Dataset entries:
- - - - -

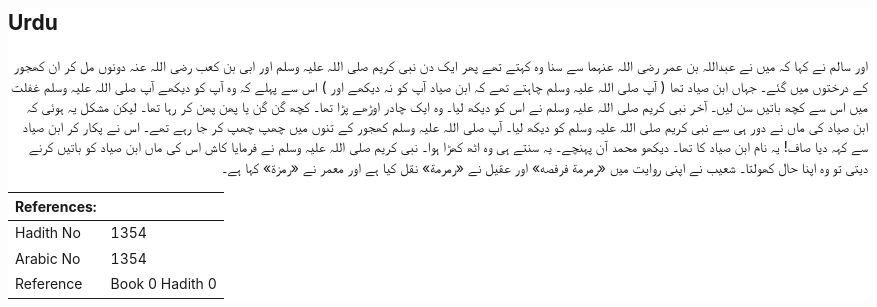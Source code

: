 ## Urdu


<div dir="rtl" lang="ur" style={{fontSize:'larger',backgroundColor:'#f8f9fa',padding:20}}>
اور سالم نے کہا کہ میں نے عبداللہ بن عمر رضی اللہ عنہما سے سنا وہ کہتے تھے پھر ایک دن نبی کریم صلی اللہ علیہ وسلم اور ابی بن کعب رضی اللہ عنہ دونوں مل کر ان کھجور کے درختوں میں گئے۔ جہاں ابن صیاد تھا ( آپ صلی اللہ علیہ وسلم چاہتے تھے کہ ابن صیاد آپ کو نہ دیکھے اور ) اس سے پہلے کہ وہ آپ کو دیکھے آپ صلی اللہ علیہ وسلم غفلت میں اس سے کچھ باتیں سن لیں۔ آخر نبی کریم صلی اللہ علیہ وسلم نے اس کو دیکھ لیا۔ وہ ایک چادر اوڑھے پڑا تھا۔ کچھ گن گن یا پھن پھن کر رہا تھا۔ لیکن مشکل یہ ہوئی کہ ابن صیاد کی ماں نے دور ہی سے نبی کریم صلی اللہ علیہ وسلم کو دیکھ لیا۔ آپ صلی اللہ علیہ وسلم کھجور کے تنوں میں چھپ چھپ کر جا رہے تھے۔ اس نے پکار کر ابن صیاد سے کہہ دیا صاف! یہ نام ابن صیاد کا تھا۔ دیکھو محمد آن پہنچے۔ یہ سنتے ہی وہ اٹھ کھڑا ہوا۔ نبی کریم صلی اللہ علیہ وسلم نے فرمایا کاش اس کی ماں ابن صیاد کو باتیں کرنے دیتی تو وہ اپنا حال کھولتا۔ شعیب نے اپنی روایت میں «رمرمة فرفصه» اور عقیل نے «رمرمة‏» نقل کیا ہے اور معمر نے «رمزة‏» کہا ہے۔
</div>
<div style={{backgroundColor:'#f8f9fa',padding:20, marginBottom: 10}}><table> <thead> <tr> <th>References:</th> <th></th> </tr> </thead> <tbody><tr><td>Hadith No</td><td>1354</td></tr><tr><td>Arabic No</td><td>1354</td></tr><tr><td>Reference</td><td>Book 0 Hadith 0</td></tr></tbody></table></div>
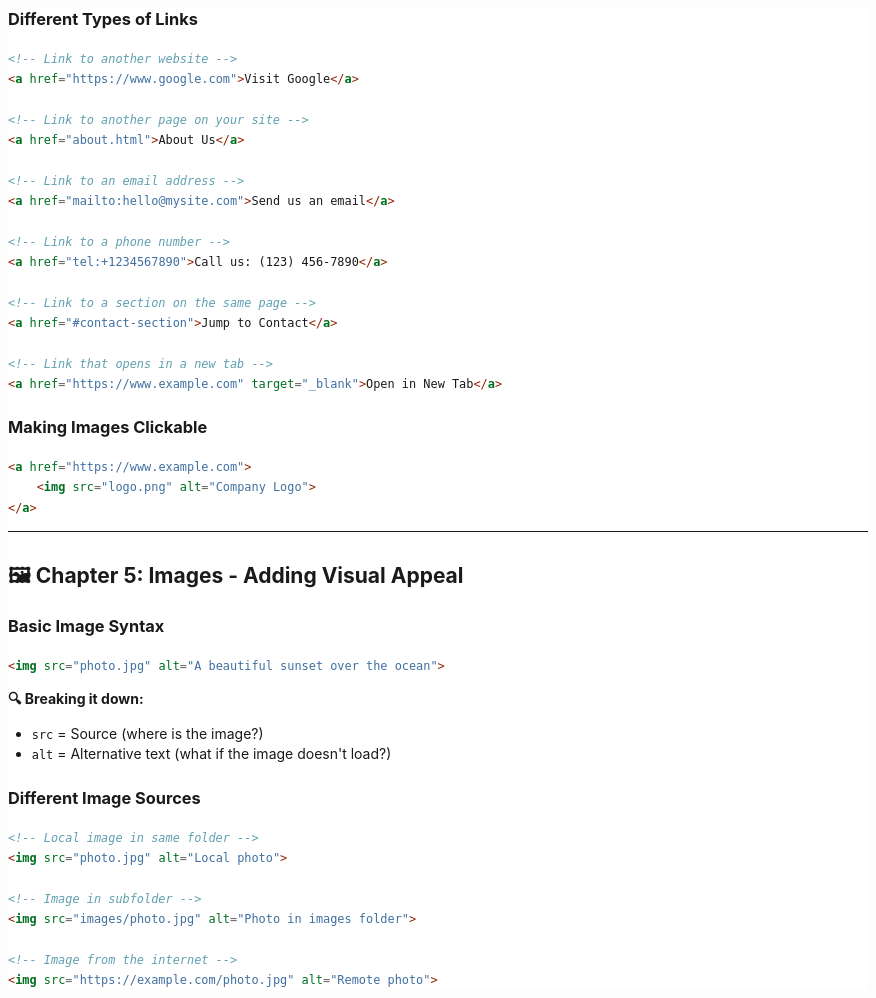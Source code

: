 ### Different Types of Links

```html
<!-- Link to another website -->
<a href="https://www.google.com">Visit Google</a>

<!-- Link to another page on your site -->
<a href="about.html">About Us</a>

<!-- Link to an email address -->
<a href="mailto:hello@mysite.com">Send us an email</a>

<!-- Link to a phone number -->
<a href="tel:+1234567890">Call us: (123) 456-7890</a>

<!-- Link to a section on the same page -->
<a href="#contact-section">Jump to Contact</a>

<!-- Link that opens in a new tab -->
<a href="https://www.example.com" target="_blank">Open in New Tab</a>
```

### Making Images Clickable

```html
<a href="https://www.example.com">
    <img src="logo.png" alt="Company Logo">
</a>
```

---

## 🖼️ Chapter 5: Images - Adding Visual Appeal

### Basic Image Syntax

```html
<img src="photo.jpg" alt="A beautiful sunset over the ocean">
```

**🔍 Breaking it down:**
- `src` = Source (where is the image?)
- `alt` = Alternative text (what if the image doesn't load?)

### Different Image Sources

```html
<!-- Local image in same folder -->
<img src="photo.jpg" alt="Local photo">

<!-- Image in subfolder -->
<img src="images/photo.jpg" alt="Photo in images folder">

<!-- Image from the internet -->
<img src="https://example.com/photo.jpg" alt="Remote photo">
```
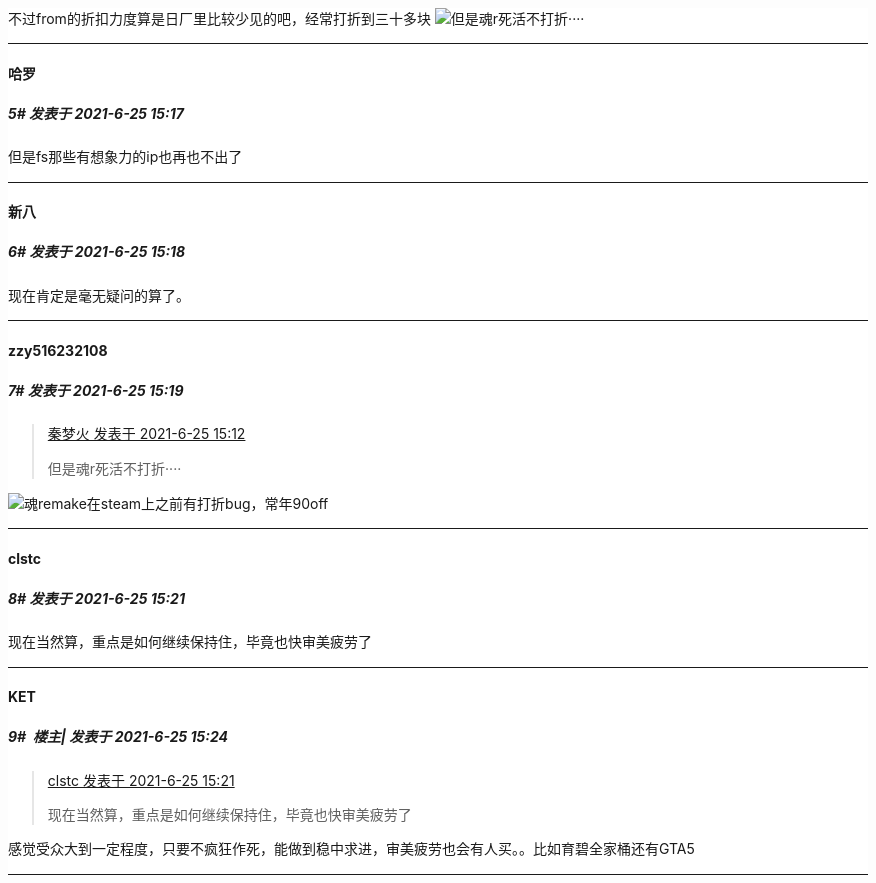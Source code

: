 不过from的折扣力度算是日厂里比较少见的吧，经常打折到三十多块</blockquote>
<img src="https://static.saraba1st.com/image/smiley/face2017/001.png" referrerpolicy="no-referrer">但是魂r死活不打折····


*****

####  哈罗  
##### 5#       发表于 2021-6-25 15:17


但是fs那些有想象力的ip也再也不出了


*****

####  新八  
##### 6#       发表于 2021-6-25 15:18


现在肯定是毫无疑问的算了。


*****

####  zzy516232108  
##### 7#       发表于 2021-6-25 15:19


<blockquote><a href="httphttps://bbs.saraba1st.com/2b/forum.php?mod=redirect&amp;goto=findpost&amp;pid=51735421&amp;ptid=2011921" target="_blank">秦梦火 发表于 2021-6-25 15:12</a>

但是魂r死活不打折····</blockquote>
<img src="https://static.saraba1st.com/image/smiley/face2017/068.png" referrerpolicy="no-referrer">魂remake在steam上之前有打折bug，常年90off


*****

####  clstc  
##### 8#       发表于 2021-6-25 15:21


现在当然算，重点是如何继续保持住，毕竟也快审美疲劳了


*****

####  KET  
##### 9#         楼主| 发表于 2021-6-25 15:24


<blockquote><a href="httphttps://bbs.saraba1st.com/2b/forum.php?mod=redirect&amp;goto=findpost&amp;pid=51735522&amp;ptid=2011921" target="_blank">clstc 发表于 2021-6-25 15:21</a>

现在当然算，重点是如何继续保持住，毕竟也快审美疲劳了</blockquote>
感觉受众大到一定程度，只要不疯狂作死，能做到稳中求进，审美疲劳也会有人买。。比如育碧全家桶还有GTA5


*****
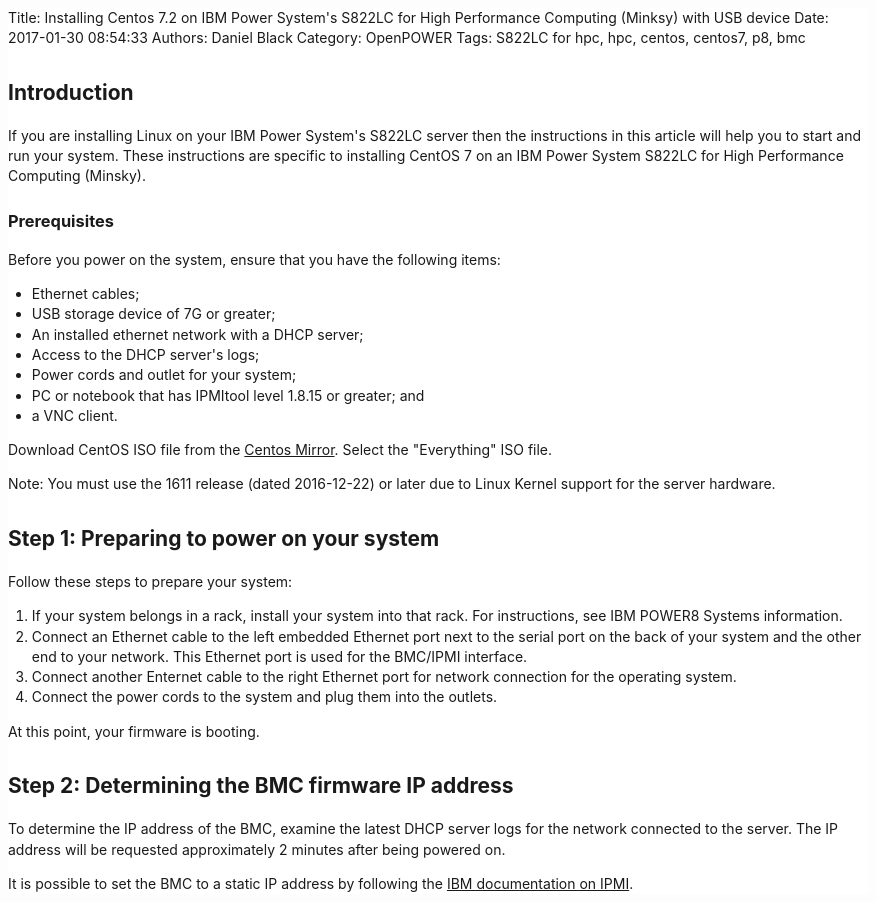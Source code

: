 Title: Installing Centos 7.2 on IBM Power System's S822LC for High Performance Computing (Minksy) with USB device
Date: 2017-01-30 08:54:33
Authors: Daniel Black
Category: OpenPOWER
Tags: S822LC for hpc, hpc, centos, centos7, p8, bmc

## Introduction

If you are installing Linux on your IBM Power System's S822LC server then the instructions in this article will help you to start and run your system.  These instructions are specific to installing CentOS 7 on an IBM Power System S822LC for High Performance Computing (Minsky).

### Prerequisites

Before you power on the system, ensure that you have the following items:

* Ethernet cables;
* USB storage device of 7G or greater;
* An installed ethernet network with a DHCP server;
* Access to the DHCP server's logs;
* Power cords and outlet for your system;
* PC or notebook that has IPMItool level 1.8.15 or greater; and 
* a VNC client.


Download CentOS ISO file from the [Centos Mirror](http://mirror.centos.org/altarch/7/isos/ppc64le/). Select the "Everything" ISO file.

Note: You must use the 1611 release (dated 2016-12-22) or later due to Linux Kernel support for the server hardware.

## Step 1: Preparing to power on your system

Follow these steps to prepare your system:

1. If your system belongs in a rack, install your system into that rack. For instructions, see IBM POWER8 Systems information.
1. Connect an Ethernet cable to the left embedded Ethernet port next to the serial port on the back of your system and the other end to your network. This Ethernet port is used for the BMC/IPMI interface.
1. Connect another Enternet cable to the right Ethernet port for network connection for the operating system.
1. Connect the power cords to the system and plug them into the outlets. 

At this point, your firmware is booting.

## Step 2: Determining the BMC firmware IP address

To determine the IP address of the BMC, examine the latest DHCP server logs for the network connected to the server. The IP address will be requested approximately 2 minutes after being powered on.

It is possible to set the BMC to a static IP address by following the [IBM documentation on IPMI](https://www.ibm.com/support/knowledgecenter/en/TI0003H/p8eih/p8eih_managing_with_ipmi_ami.htm).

- - - - -

Task description: Every record above should come back exactly, but without its pictures.

Result of the exercise:
Source code

: ## Urdu


<div dir="rtl" lang="ur" style={{fontSize:'larger',backgroundColor:'#f8f9fa',padding:20}}>
اور سالم نے کہا کہ میں نے عبداللہ بن عمر رضی اللہ عنہما سے سنا وہ کہتے تھے پھر ایک دن نبی کریم صلی اللہ علیہ وسلم اور ابی بن کعب رضی اللہ عنہ دونوں مل کر ان کھجور کے درختوں میں گئے۔ جہاں ابن صیاد تھا ( آپ صلی اللہ علیہ وسلم چاہتے تھے کہ ابن صیاد آپ کو نہ دیکھے اور ) اس سے پہلے کہ وہ آپ کو دیکھے آپ صلی اللہ علیہ وسلم غفلت میں اس سے کچھ باتیں سن لیں۔ آخر نبی کریم صلی اللہ علیہ وسلم نے اس کو دیکھ لیا۔ وہ ایک چادر اوڑھے پڑا تھا۔ کچھ گن گن یا پھن پھن کر رہا تھا۔ لیکن مشکل یہ ہوئی کہ ابن صیاد کی ماں نے دور ہی سے نبی کریم صلی اللہ علیہ وسلم کو دیکھ لیا۔ آپ صلی اللہ علیہ وسلم کھجور کے تنوں میں چھپ چھپ کر جا رہے تھے۔ اس نے پکار کر ابن صیاد سے کہہ دیا صاف! یہ نام ابن صیاد کا تھا۔ دیکھو محمد آن پہنچے۔ یہ سنتے ہی وہ اٹھ کھڑا ہوا۔ نبی کریم صلی اللہ علیہ وسلم نے فرمایا کاش اس کی ماں ابن صیاد کو باتیں کرنے دیتی تو وہ اپنا حال کھولتا۔ شعیب نے اپنی روایت میں «رمرمة فرفصه» اور عقیل نے «رمرمة‏» نقل کیا ہے اور معمر نے «رمزة‏» کہا ہے۔
</div>
<div style={{backgroundColor:'#f8f9fa',padding:20, marginBottom: 10}}><table> <thead> <tr> <th>References:</th> <th></th> </tr> </thead> <tbody><tr><td>Hadith No</td><td>1354</td></tr><tr><td>Arabic No</td><td>1354</td></tr><tr><td>Reference</td><td>Book 0 Hadith 0</td></tr></tbody></table></div>
Source code

: ### Different Types of Links

```html
<!-- Link to another website -->
<a href="https://www.google.com">Visit Google</a>

<!-- Link to another page on your site -->
<a href="about.html">About Us</a>

<!-- Link to an email address -->
<a href="mailto:hello@mysite.com">Send us an email</a>

<!-- Link to a phone number -->
<a href="tel:+1234567890">Call us: (123) 456-7890</a>

<!-- Link to a section on the same page -->
<a href="#contact-section">Jump to Contact</a>

<!-- Link that opens in a new tab -->
<a href="https://www.example.com" target="_blank">Open in New Tab</a>
```

### Making Images Clickable

```html
<a href="https://www.example.com">
    <img src="logo.png" alt="Company Logo">
</a>
```

---

## 🖼️ Chapter 5: Images - Adding Visual Appeal

### Basic Image Syntax

```html
<img src="photo.jpg" alt="A beautiful sunset over the ocean">
```

**🔍 Breaking it down:**
- `src` = Source (where is the image?)
- `alt` = Alternative text (what if the image doesn't load?)

### Different Image Sources

```html
<!-- Local image in same folder -->
<img src="photo.jpg" alt="Local photo">

<!-- Image in subfolder -->
<img src="images/photo.jpg" alt="Photo in images folder">

<!-- Image from the internet -->
<img src="https://example.com/photo.jpg" alt="Remote photo">
```
Source code

: 不过from的折扣力度算是日厂里比较少见的吧，经常打折到三十多块</blockquote>
<img src="https://static.saraba1st.com/image/smiley/face2017/001.png" referrerpolicy="no-referrer">但是魂r死活不打折····


*****

####  哈罗  
##### 5#       发表于 2021-6-25 15:17


但是fs那些有想象力的ip也再也不出了


*****

####  新八  
##### 6#       发表于 2021-6-25 15:18


现在肯定是毫无疑问的算了。


*****

####  zzy516232108  
##### 7#       发表于 2021-6-25 15:19


<blockquote><a href="httphttps://bbs.saraba1st.com/2b/forum.php?mod=redirect&amp;goto=findpost&amp;pid=51735421&amp;ptid=2011921" target="_blank">秦梦火 发表于 2021-6-25 15:12</a>

但是魂r死活不打折····</blockquote>
<img src="https://static.saraba1st.com/image/smiley/face2017/068.png" referrerpolicy="no-referrer">魂remake在steam上之前有打折bug，常年90off


*****

####  clstc  
##### 8#       发表于 2021-6-25 15:21


现在当然算，重点是如何继续保持住，毕竟也快审美疲劳了


*****

####  KET  
##### 9#         楼主| 发表于 2021-6-25 15:24


<blockquote><a href="httphttps://bbs.saraba1st.com/2b/forum.php?mod=redirect&amp;goto=findpost&amp;pid=51735522&amp;ptid=2011921" target="_blank">clstc 发表于 2021-6-25 15:21</a>

现在当然算，重点是如何继续保持住，毕竟也快审美疲劳了</blockquote>
感觉受众大到一定程度，只要不疯狂作死，能做到稳中求进，审美疲劳也会有人买。。比如育碧全家桶还有GTA5


*****
Source code

: Title: Installing Centos 7.2 on IBM Power System's S822LC for High Performance Computing (Minksy) with USB device
Date: 2017-01-30 08:54:33
Authors: Daniel Black
Category: OpenPOWER
Tags: S822LC for hpc, hpc, centos, centos7, p8, bmc

## Introduction

If you are installing Linux on your IBM Power System's S822LC server then the instructions in this article will help you to start and run your system.  These instructions are specific to installing CentOS 7 on an IBM Power System S822LC for High Performance Computing (Minsky).

### Prerequisites

Before you power on the system, ensure that you have the following items:

* Ethernet cables;
* USB storage device of 7G or greater;
* An installed ethernet network with a DHCP server;
* Access to the DHCP server's logs;
* Power cords and outlet for your system;
* PC or notebook that has IPMItool level 1.8.15 or greater; and 
* a VNC client.


Download CentOS ISO file from the [Centos Mirror](http://mirror.centos.org/altarch/7/isos/ppc64le/). Select the "Everything" ISO file.

Note: You must use the 1611 release (dated 2016-12-22) or later due to Linux Kernel support for the server hardware.

## Step 1: Preparing to power on your system

Follow these steps to prepare your system:

1. If your system belongs in a rack, install your system into that rack. For instructions, see IBM POWER8 Systems information.
1. Connect an Ethernet cable to the left embedded Ethernet port next to the serial port on the back of your system and the other end to your network. This Ethernet port is used for the BMC/IPMI interface.
1. Connect another Enternet cable to the right Ethernet port for network connection for the operating system.
1. Connect the power cords to the system and plug them into the outlets. 

At this point, your firmware is booting.

## Step 2: Determining the BMC firmware IP address

To determine the IP address of the BMC, examine the latest DHCP server logs for the network connected to the server. The IP address will be requested approximately 2 minutes after being powered on.

It is possible to set the BMC to a static IP address by following the [IBM documentation on IPMI](https://www.ibm.com/support/knowledgecenter/en/TI0003H/p8eih/p8eih_managing_with_ipmi_ami.htm).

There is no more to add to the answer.